**Task item**.
Across the listing below, how many lines include the word "latéraux"? The answer is that number, with nothing added.

****

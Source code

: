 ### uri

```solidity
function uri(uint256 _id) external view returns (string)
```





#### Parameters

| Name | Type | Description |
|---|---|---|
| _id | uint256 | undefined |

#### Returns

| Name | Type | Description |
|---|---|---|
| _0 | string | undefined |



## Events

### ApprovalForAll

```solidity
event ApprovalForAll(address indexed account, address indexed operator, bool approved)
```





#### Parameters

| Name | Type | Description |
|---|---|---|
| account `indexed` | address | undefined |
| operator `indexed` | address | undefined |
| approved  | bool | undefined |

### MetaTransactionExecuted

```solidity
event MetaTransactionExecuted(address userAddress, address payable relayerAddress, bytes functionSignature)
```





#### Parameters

****

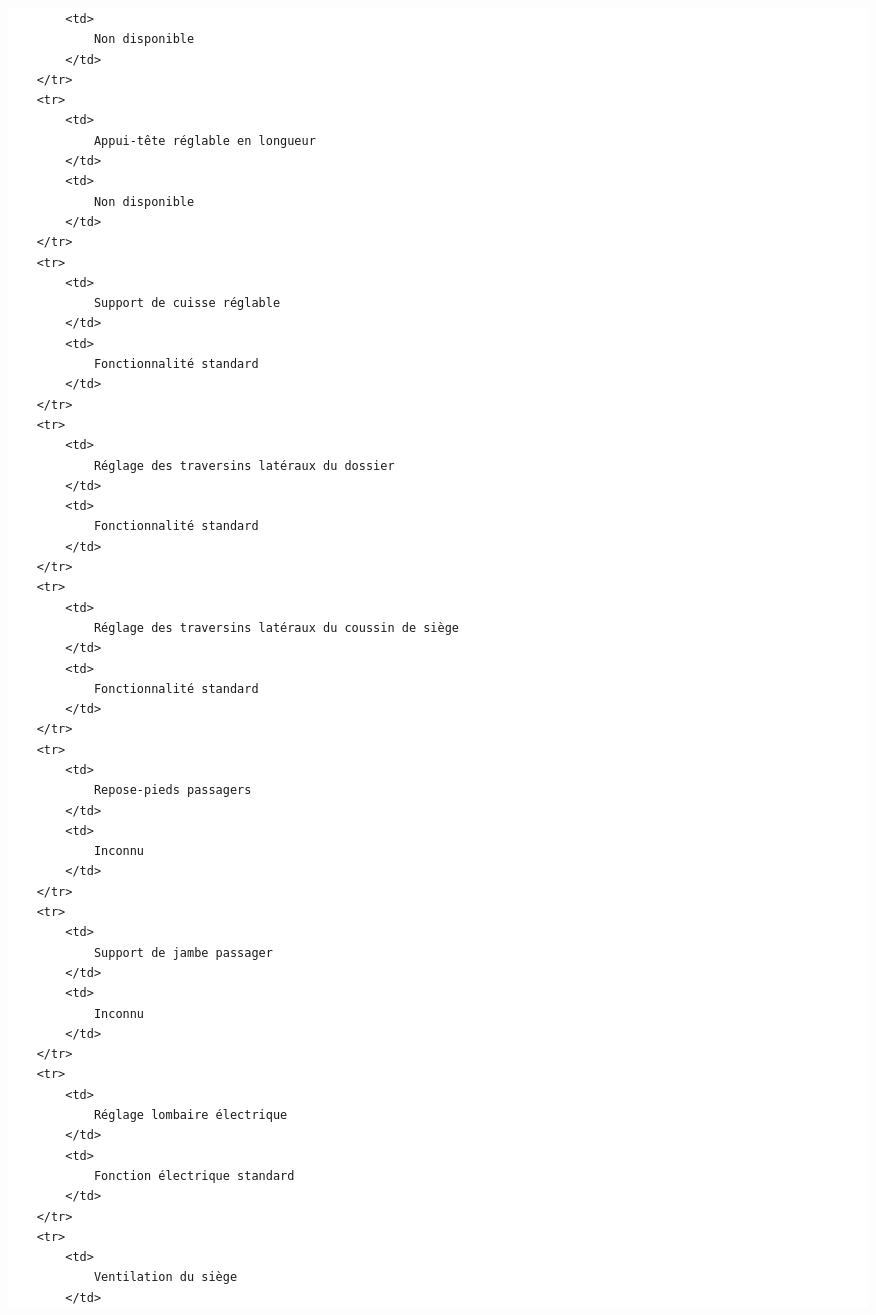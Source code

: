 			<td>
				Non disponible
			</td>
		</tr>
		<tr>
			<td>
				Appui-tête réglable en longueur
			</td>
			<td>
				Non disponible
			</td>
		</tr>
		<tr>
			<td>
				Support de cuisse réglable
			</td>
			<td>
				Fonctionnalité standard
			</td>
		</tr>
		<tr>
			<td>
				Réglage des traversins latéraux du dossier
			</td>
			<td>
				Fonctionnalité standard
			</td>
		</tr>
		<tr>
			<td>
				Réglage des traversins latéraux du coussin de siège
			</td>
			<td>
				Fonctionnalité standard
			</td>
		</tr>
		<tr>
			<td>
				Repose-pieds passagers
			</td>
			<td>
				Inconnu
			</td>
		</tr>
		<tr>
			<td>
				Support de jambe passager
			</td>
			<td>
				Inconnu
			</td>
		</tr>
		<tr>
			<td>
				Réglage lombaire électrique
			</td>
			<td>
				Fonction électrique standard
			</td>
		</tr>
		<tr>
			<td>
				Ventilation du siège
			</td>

****

**Solution to this exercise**.
2